Writing simpler reactive REST services with Quarkus Virtual Thread support

This guide explains how to benefit from Java 19 virtual threads when writing REST services in Quarkus.

This is the reference guide for using virtual threads to write reactive REST services. Please refer to the Writing JSON REST services guides for a lightweight introduction to reactive REST services and to the Writing REST Services with RESTEasy Reactive guide for a detailed presentation.

What are virtual threads ?

Terminology

OS thread

A "thread-like" data-structure managed by the Operating System.

Platform thread

Up until Java 19, every instance of the Thread class was a platform thread, that is, a wrapper around an OS thread. Creating a platform threads creates an OS thread, blocking a platform thread blocks an OS thread.

Virtual thread

Lightweight, JVM-managed threads. They extend the Thread class but are not tied to one specific OS thread. Thus, scheduling virtual threads is the responsibility of the JVM.

Carrier thread

A platform thread used to execute a virtual thread is called a carrier. This isn’t a class distinct from Thread or VirtualThread but rather a functional denomination.

Differences between virtual threads and platform threads

We will give a brief overview of the topic here, please refer to the JEP 425 for more information.

Virtual threads are a feature available since Java 19 aiming at providing a cheap alternative to platform threads for I/O-bound workloads.

Until now, platform threads were the concurrency unit of the JVM. They are a wrapper over OS structures. This means that creating a Java platform thread actually results in creating a "thread-like" structure in your operating system.

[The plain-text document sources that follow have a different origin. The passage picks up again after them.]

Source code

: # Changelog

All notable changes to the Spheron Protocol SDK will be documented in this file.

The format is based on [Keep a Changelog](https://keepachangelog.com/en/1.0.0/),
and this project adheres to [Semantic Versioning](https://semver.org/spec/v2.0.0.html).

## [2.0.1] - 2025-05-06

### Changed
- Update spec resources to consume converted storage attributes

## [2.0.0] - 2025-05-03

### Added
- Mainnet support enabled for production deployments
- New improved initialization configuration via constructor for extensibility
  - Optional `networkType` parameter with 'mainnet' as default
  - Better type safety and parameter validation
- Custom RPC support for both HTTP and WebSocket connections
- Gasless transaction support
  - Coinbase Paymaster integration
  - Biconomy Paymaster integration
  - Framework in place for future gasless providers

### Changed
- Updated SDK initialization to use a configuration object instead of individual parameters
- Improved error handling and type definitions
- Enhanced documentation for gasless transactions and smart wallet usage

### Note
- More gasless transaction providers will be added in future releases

Virtual threads on the other hand are managed by the JVM. In order to be executed, they need to be mounted on a platform thread (which acts as a carrier to that virtual thread). As such, they have been designed to offer the following characteristics:

Lightweight

Virtual threads occupy less space than platform threads in memory. Hence, it becomes possible to use more virtual threads than platform threads simultaneously without blowing up the heap. By default, platform threads are created with a stack of about 1 MB where virtual threads stack is "pay-as-you-go". You can find these numbers along with other motivations for virtual threads in this presentation given by the lead developer of project Loom: https://youtu.be/lIq-x_iI-kc?t=543.

Cheap to create

Creating a platform thread in Java takes time. Currently, techniques such as pooling where threads are created once then reused are strongly encouraged to minimize the time lost in starting them (as well as limiting the maximum number of threads to keep memory consumption low). Virtual threads are supposed to be disposable entities that we create when we need them, it is discouraged to pool them or to reuse them for different tasks.

Cheap to block

When performing blocking I/O, the underlying OS thread wrapped by the Java platform thread is put in a wait queue and a context switch occurs to load a new thread context onto the CPU core. This operation takes time. Since virtual threads are managed by the JVM, no underlying OS thread is blocked when they perform a blocking operation. Their state is simply stored in the heap and another Virtual thread is executed on the same Java platform thread.

Virtual threads are useful for I/O-bound workloads only

We now know that we can create way more virtual threads than platform threads. One could be tempted to use virtual threads to perform long computations (CPU-bound workload). This is useless if not counterproductive. CPU-bound doesn’t consist in quickly swapping threads while they need to wait for the completion of an I/O but in leaving them attached to a CPU-core to actually compute something. In this scenario, it is useless to have thousands of threads if we have tens of CPU-cores, virtual threads won’t enhance the performance of CPU-bound workloads.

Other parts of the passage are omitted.